JJ says..."冷静と情熱のあいだ"
「冷静と情熱のあいだ」は大学に入りたてのころに読んだんですが、また読み返したくなってきましたよ(^^)

ブルーを読んでから、辻さんに興味を持って直木賞受賞作(だったかな?)の「海峡の光」を読んだのですが、登場人物の心情が、より深く沈んだところにあったので、読んでいて苦しくなったのを覚えています。


ロッソの方は、実は初めて読んだ江國さんの作品だったりするのですが、情景描写がきれいだったので、気持ちよく読めました。

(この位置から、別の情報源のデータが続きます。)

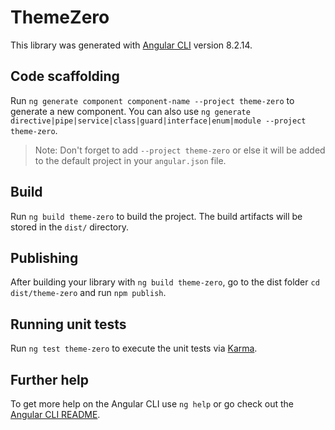 # ThemeZero

This library was generated with [Angular CLI](https://github.com/angular/angular-cli) version 8.2.14.

## Code scaffolding

Run `ng generate component component-name --project theme-zero` to generate a new component. You can also use `ng generate directive|pipe|service|class|guard|interface|enum|module --project theme-zero`.
> Note: Don't forget to add `--project theme-zero` or else it will be added to the default project in your `angular.json` file. 

## Build

Run `ng build theme-zero` to build the project. The build artifacts will be stored in the `dist/` directory.

## Publishing

After building your library with `ng build theme-zero`, go to the dist folder `cd dist/theme-zero` and run `npm publish`.

## Running unit tests

Run `ng test theme-zero` to execute the unit tests via [Karma](https://karma-runner.github.io).

## Further help

To get more help on the Angular CLI use `ng help` or go check out the [Angular CLI README](https://github.com/angular/angular-cli/blob/master/README.md).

あおいのようにどこまでも自分の気持ちに妥協なく、素直に生きられたらいいだろうなと思ったりしますw
2006.04.07 01:14 | URL | #- [edit]
ずず says..."冷静と情熱のあいだ"
私もこの本を読んだ時に、まったく同じ感想を持ちましたよ。
面白いと思いながらもまったく共感できませんでした。
10年間も会わない人を思い続けるのは私には無理です。
ただこの作品をきっかけに江國さんにはまっていったのです。
数年ぶりに私も読んでみたくなりました。
2006.04.07 16:24 | URL | #- [edit]
うさぎ says..."やっぱり"
みなさん、この作品は読んだことがあるのですねー。

JJさん、わたしも「海峡の光」読んだことがあります。
おもしろかったのは覚えているんだけれど、
どんなお話だったか、さっぱり覚えてませーん。
また読み返してみようかな。
でも、苦しいのか…。ちょっと迷う。
そうか!あおいは、決して妥協を許さないひとなのですね。
だから、ああいうふうになったんだ。
なるほど。ちょっとあおいの気持ちがわかりました。

ずずさん、こんばんわ。
まったく同じ感想だなんてー、うれしいです。
やっぱりこの本、むずかしいですよね。
一度すきになったひとをずっとすきでい続けることはできるけれど、
あれほど振り回されてしまうのは、無理だなー。
久々に読むと、いいですよ。
映画も見たくなってしまいました。
よくない出来映えであるのは、十分わかってるのですけれど。
2006.04.08 00:39 | URL | #1jxB54a6 [edit]
Dormy says..."うぅむ。。。"
あたしは「情熱と情熱のあいだ」だな!わはは。
見境ないのね。まだ幼いのかも。
この本の事、映画の事は知らなかったんだけど、
なんか惹かれる!すっごいおもしろそ!
うさぎのいう、「未来だけみてきた」っていうの、
あたしもそーかも!過去をあまり引きずらないんだよね。
今は落ちてるけど、きっと一時的なものだわ。
うさぎは最近あがってきた??計画は順調?
色々お話したいわね。
2006.04.08 01:06 | URL | #- [edit]
sabo says...""
うさぎさん、こんばんは。
私は、エクニさんの本の中でも、これはかなり好きな一冊なのです。公衆電話から純正に電話をかけるシーンとか。。何度呼んでも切なくて泣いてしまう^^;
イタリアの情景がオーバーラップして。。素敵だなあと思います。(ほんと。マーヴも素敵なのにねー)
映画も、賛否両論あるけれど、私はとてもとても好きでした。ちょうど、イタリアに遊びに行った年だったので
今でも思い出の残る大切な一本となっています。
辻さんは。。個人的にはかなり苦手。。かも(笑)
2006.04.10 19:57 | URL | #- [edit]
うさぎ says...""
Dormyちゃん、本はかなりおすすめです。
共感できるかどうかは別として、
ひとつの作品としては、とてもおもしろいです。
映画は、ふつうに見れば、すてきな作品だと思いますが、
この作品をもとに作った映画としてみるなら、イマイチです。
設定変えすぎです。

わたしはいつも計画通りですよ。
そろそろ本格的に動かなくてはならないので、
かなり焦ってきました。
まあ、5月には、いろいろと話しますよ。

saboさん、イタリアへ行ったんですかー。
どんなでしたか??
わたしも来年ヨーロッパへ飛ぼうとしているんですが、
ちょっと足を伸ばして、イタリアも行ってみようかなあ。

辻さん、苦手ですかーー。
確かに、ちょっとね、暗いかもね。
2006.04.10 20:51 | URL | #1jxB54a6 [edit]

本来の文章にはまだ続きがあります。